Collected data entries:
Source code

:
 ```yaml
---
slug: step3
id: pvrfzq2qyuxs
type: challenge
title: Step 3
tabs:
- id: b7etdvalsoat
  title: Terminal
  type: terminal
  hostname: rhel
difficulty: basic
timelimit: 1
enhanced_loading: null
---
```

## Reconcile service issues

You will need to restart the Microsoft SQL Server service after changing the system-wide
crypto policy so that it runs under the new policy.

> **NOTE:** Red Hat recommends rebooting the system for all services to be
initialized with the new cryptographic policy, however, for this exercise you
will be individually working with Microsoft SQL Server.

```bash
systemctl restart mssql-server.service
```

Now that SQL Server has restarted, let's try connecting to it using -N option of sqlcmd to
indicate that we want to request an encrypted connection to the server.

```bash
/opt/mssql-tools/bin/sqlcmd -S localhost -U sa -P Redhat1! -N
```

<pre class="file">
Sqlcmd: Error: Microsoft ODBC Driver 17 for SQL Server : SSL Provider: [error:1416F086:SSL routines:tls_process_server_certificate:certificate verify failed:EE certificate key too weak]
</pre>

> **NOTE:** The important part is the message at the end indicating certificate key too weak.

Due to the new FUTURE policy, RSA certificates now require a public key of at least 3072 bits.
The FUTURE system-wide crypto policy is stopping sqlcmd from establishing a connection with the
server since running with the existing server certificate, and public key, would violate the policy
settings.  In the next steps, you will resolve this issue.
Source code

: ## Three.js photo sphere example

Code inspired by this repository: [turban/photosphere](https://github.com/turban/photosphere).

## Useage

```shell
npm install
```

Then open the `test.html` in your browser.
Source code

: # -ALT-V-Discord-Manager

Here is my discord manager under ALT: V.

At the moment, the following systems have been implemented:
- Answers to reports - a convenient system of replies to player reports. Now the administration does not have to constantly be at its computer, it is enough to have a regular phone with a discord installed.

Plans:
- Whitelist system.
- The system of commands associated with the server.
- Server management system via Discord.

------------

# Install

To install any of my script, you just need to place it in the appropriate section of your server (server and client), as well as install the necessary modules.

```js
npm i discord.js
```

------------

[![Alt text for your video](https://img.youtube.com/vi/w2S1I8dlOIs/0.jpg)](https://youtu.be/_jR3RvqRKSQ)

Activity: Retype each record above so that every word stays exactly the same.

Response:
Source code

:
 ```yaml
---
slug: step3
id: pvrfzq2qyuxs
type: challenge
title: Step 3
tabs:
- id: b7etdvalsoat
  title: Terminal
  type: terminal
  hostname: rhel
difficulty: basic
timelimit: 1
enhanced_loading: null
---
```

## Reconcile service issues

You will need to restart the Microsoft SQL Server service after changing the system-wide
crypto policy so that it runs under the new policy.

> **NOTE:** Red Hat recommends rebooting the system for all services to be
initialized with the new cryptographic policy, however, for this exercise you
will be individually working with Microsoft SQL Server.

```bash
systemctl restart mssql-server.service
```

Now that SQL Server has restarted, let's try connecting to it using -N option of sqlcmd to
indicate that we want to request an encrypted connection to the server.

```bash
/opt/mssql-tools/bin/sqlcmd -S localhost -U sa -P Redhat1! -N
```

<pre class="file">
Sqlcmd: Error: Microsoft ODBC Driver 17 for SQL Server : SSL Provider: [error:1416F086:SSL routines:tls_process_server_certificate:certificate verify failed:EE certificate key too weak]
</pre>

> **NOTE:** The important part is the message at the end indicating certificate key too weak.

Due to the new FUTURE policy, RSA certificates now require a public key of at least 3072 bits.
The FUTURE system-wide crypto policy is stopping sqlcmd from establishing a connection with the
server since running with the existing server certificate, and public key, would violate the policy
settings.  In the next steps, you will resolve this issue.
Source code

: ## Three.js photo sphere example

Code inspired by this repository: [turban/photosphere](https://github.com/turban/photosphere).

## Useage

```shell
npm install
```

Then open the `test.html` in your browser.
Source code

: # -ALT-V-Discord-Manager

Here is my discord manager under ALT: V.

At the moment, the following systems have been implemented:
- Answers to reports - a convenient system of replies to player reports. Now the administration does not have to constantly be at its computer, it is enough to have a regular phone with a discord installed.

Plans:
- Whitelist system.
- The system of commands associated with the server.
- Server management system via Discord.

------------

# Install

To install any of my script, you just need to place it in the appropriate section of your server (server and client), as well as install the necessary modules.

```js
npm i discord.js
```

------------

[![Alt text for your video](https://img.youtube.com/vi/w2S1I8dlOIs/0.jpg)](https://youtu.be/_jR3RvqRKSQ)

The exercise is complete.